Astronomers in England have discovered a
singing black hole in a
distant cluster of galaxies. In the process
of listening in, the team of
astronomers not only heard the
lowest sound waves from an object in
the Universe ever detected by humans, but
they've also discovered an
important clue about the formation of galaxy
clusters -- the largest
structures in the cosmos.
Dr. Andrew Fabian and his colleagues at
the Institute of Astronomy in
Cambridge, England made their discovery
using NASA's Chandra X-ray
Observatory, an orbiting X-ray telescope
that sees the Universe in X-ray
light just as the Hubble Space Telescope
sees it in visible light.
The black hole is situated in the center
of a galaxy amid a group of
thousands of galaxies collectively called
the Perseus Cluster and
located 250 million light years from Earth
(meaning it took the light
from these galaxies 250 million years
to reach us). The sound
waves coming from it are in the form of
a single note, so rather than a
song it is really a drone.
Using the piano keyboard's middle C note
as a reference point for the
middle of the piano key music range, Fabian's
team determined the note
is a B -flat. On a piano, the B-flat nearest
middle C is located midway
between 1/8th and 2/8th of an octave away.

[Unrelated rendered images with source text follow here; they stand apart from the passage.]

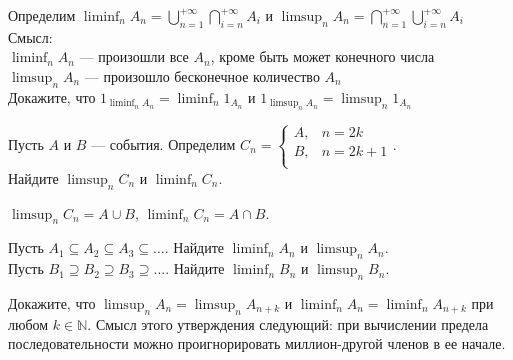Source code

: \begin{problem}
Определим $\liminf_{n}
A_{n}=\bigcup_{n=1}^{+\infty}\bigcap_{i=n}^{+\infty}A_{i}$ и
$\limsup_{n}
A_{n}=\bigcap_{n=1}^{+\infty}\bigcup_{i=n}^{+\infty}A_{i}$ \\
Смысл: \\
$\liminf_{n} A_{n}$ --- произошли все $A_{n}$, кроме быть может
конечного числа \\
$\limsup_{n} A_{n}$ --- произошло бесконечное количество $A_{n}$ \\
Докажите, что $1_{\liminf_{n}A_{n}}=\liminf_{n}1_{A_{n}}$ и
$1_{\limsup_{n}A_{n}}=\limsup_{n}1_{A_{n}}$ 
\end{problem} 
\begin{solution} 

\end{solution}

\begin{problem}
Пусть $A$ и $B$ --- события. Определим $C_{n}=
\begin{cases}
  A, & n=2k \\
  B, & n=2k+1 \\
\end{cases}$. \\
Найдите $\limsup_{n}C_{n}$ и $\liminf_{n}C_{n}$.
\end{problem} 
\begin{solution} 
$\limsup_{n}C_{n}=A\cup B$, $\liminf_{n}C_{n}=A\cap B$. 
\end{solution}

\begin{problem}
Пусть $A_{1} \subseteq A_{2} \subseteq A_{3} \subseteq \ldots$.
Найдите $\liminf_{n}A_{n}$ и $\limsup_{n}A_{n}$. \\
Пусть $B_{1} \supseteq B_{2} \supseteq B_{3} \supseteq \ldots$.
Найдите $\liminf_{n}B_{n}$ и $\limsup_{n}B_{n}$. 

\end{problem} 
\begin{solution} 

\end{solution}

\begin{problem}
Докажите, что $\limsup_{n}A_{n}=\limsup_{n}A_{n+k}$ и
$\liminf_{n}A_{n}=\liminf_{n}A_{n+k}$ при любом $k\in\mathbb{N}$.
Смысл этого утверждения следующий: при вычислении предела
последовательности можно проигнорировать миллион-другой членов в
ее начале. 
\end{problem} 
\begin{solution} 

\end{solution}

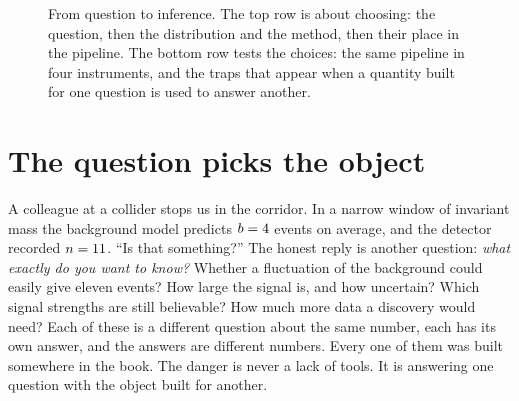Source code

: \begin{figure}[htbp]
\centering
{}
\caption{From question to inference. The top row is about choosing: the question, then the
distribution and the method, then their place in the pipeline. The bottom row tests the
choices: the same pipeline in four instruments, and the traps that appear when a quantity
built for one question is used to answer another.}
\label{14a:fig:roadmap}
\end{figure}

\section{The question picks the object}\label{14a:sec:questions}

A colleague at a collider stops us in the corridor. In a narrow window of invariant
mass the background model predicts $b=4$ events on average, and the detector
recorded $n=11$. ``Is that something?'' The honest reply is another question:
\emph{what exactly do you want to know?} Whether a fluctuation of the background could
easily give eleven events? How large the signal is, and how uncertain? Which signal
strengths are still believable? How much more data a discovery would need? Each of
these is a different question about the same number, each has its own answer, and the
answers are different numbers. Every one of them was built somewhere in the book. The
danger is never a lack of tools. It is answering one question with the object built for
another.

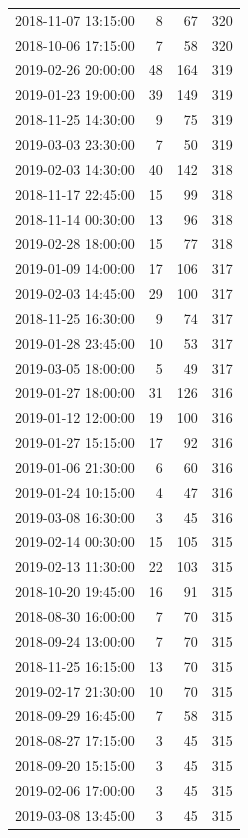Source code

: \begin{tabular}{lrrr}
2018-11-07 13:15:00 & 8 & 67 & 320 \\
2018-10-06 17:15:00 & 7 & 58 & 320 \\
2019-02-26 20:00:00 & 48 & 164 & 319 \\
2019-01-23 19:00:00 & 39 & 149 & 319 \\
2018-11-25 14:30:00 & 9 & 75 & 319 \\
2019-03-03 23:30:00 & 7 & 50 & 319 \\
2019-02-03 14:30:00 & 40 & 142 & 318 \\
2018-11-17 22:45:00 & 15 & 99 & 318 \\
2018-11-14 00:30:00 & 13 & 96 & 318 \\
2019-02-28 18:00:00 & 15 & 77 & 318 \\
2019-01-09 14:00:00 & 17 & 106 & 317 \\
2019-02-03 14:45:00 & 29 & 100 & 317 \\
2018-11-25 16:30:00 & 9 & 74 & 317 \\
2019-01-28 23:45:00 & 10 & 53 & 317 \\
2019-03-05 18:00:00 & 5 & 49 & 317 \\
2019-01-27 18:00:00 & 31 & 126 & 316 \\
2019-01-12 12:00:00 & 19 & 100 & 316 \\
2019-01-27 15:15:00 & 17 & 92 & 316 \\
2019-01-06 21:30:00 & 6 & 60 & 316 \\
2019-01-24 10:15:00 & 4 & 47 & 316 \\
2019-03-08 16:30:00 & 3 & 45 & 316 \\
2019-02-14 00:30:00 & 15 & 105 & 315 \\
2019-02-13 11:30:00 & 22 & 103 & 315 \\
2018-10-20 19:45:00 & 16 & 91 & 315 \\
2018-08-30 16:00:00 & 7 & 70 & 315 \\
2018-09-24 13:00:00 & 7 & 70 & 315 \\
2018-11-25 16:15:00 & 13 & 70 & 315 \\
2019-02-17 21:30:00 & 10 & 70 & 315 \\
2018-09-29 16:45:00 & 7 & 58 & 315 \\
2018-08-27 17:15:00 & 3 & 45 & 315 \\
2018-09-20 15:15:00 & 3 & 45 & 315 \\
2019-02-06 17:00:00 & 3 & 45 & 315 \\
2019-03-08 13:45:00 & 3 & 45 & 315 \\

\end{tabular}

In musical terminology, this
B flat is 1-1/2 steps from middle C.
Sound waves in the Perseus Cluster
The Perseus cluster black hole's B-flat,
by contrast, is 57 octaves
below middle C or one million, billion times
lower than the lowest sound
audible to the human ear! In terms of frequency
(the time it takes a
single sound wave to pass by), the lowest
sounds a person can hear is
1/20th of a second. The Perseus black hole's
sound waves have a
frequency of 10 million years!
You may be wondering how a sound wave can
travel through space. After
all, sound waves require some sort of stuff
to move through. This stuff,
called a medium, can be air, water, or even
solid rock. And space is
thought of as lacking any medium because
it is a vacuum.
In fact, space is not a pure vacuum but
rather it contains stray bits of
stuff -- gas atoms and dust of varying amounts.
In the case of the
Perseus cluster, the gas throughout it serves
as the medium through
which the sound waves coming from the central
black hole travel.
The sound waves were indirectly detected
using the Chandra telescope
because the cluster gas is very hot and
thus emits an especially
energetic form of light called X rays, as
well as less energetic visible
light. And the gas is so hot because of
the effects of the black hole.
More than an acoustic curiosity, these sound waves
transport energy that keeps gas throughout the cluster
warmer than it would otherwise be. These warmer temperatures,
in turn, regulate the rate of new star formation,
and hence the evolution of galaxies and galaxy clusters.
This makes the findings far more significant for understanding
the astrophysical evolution of the Universe.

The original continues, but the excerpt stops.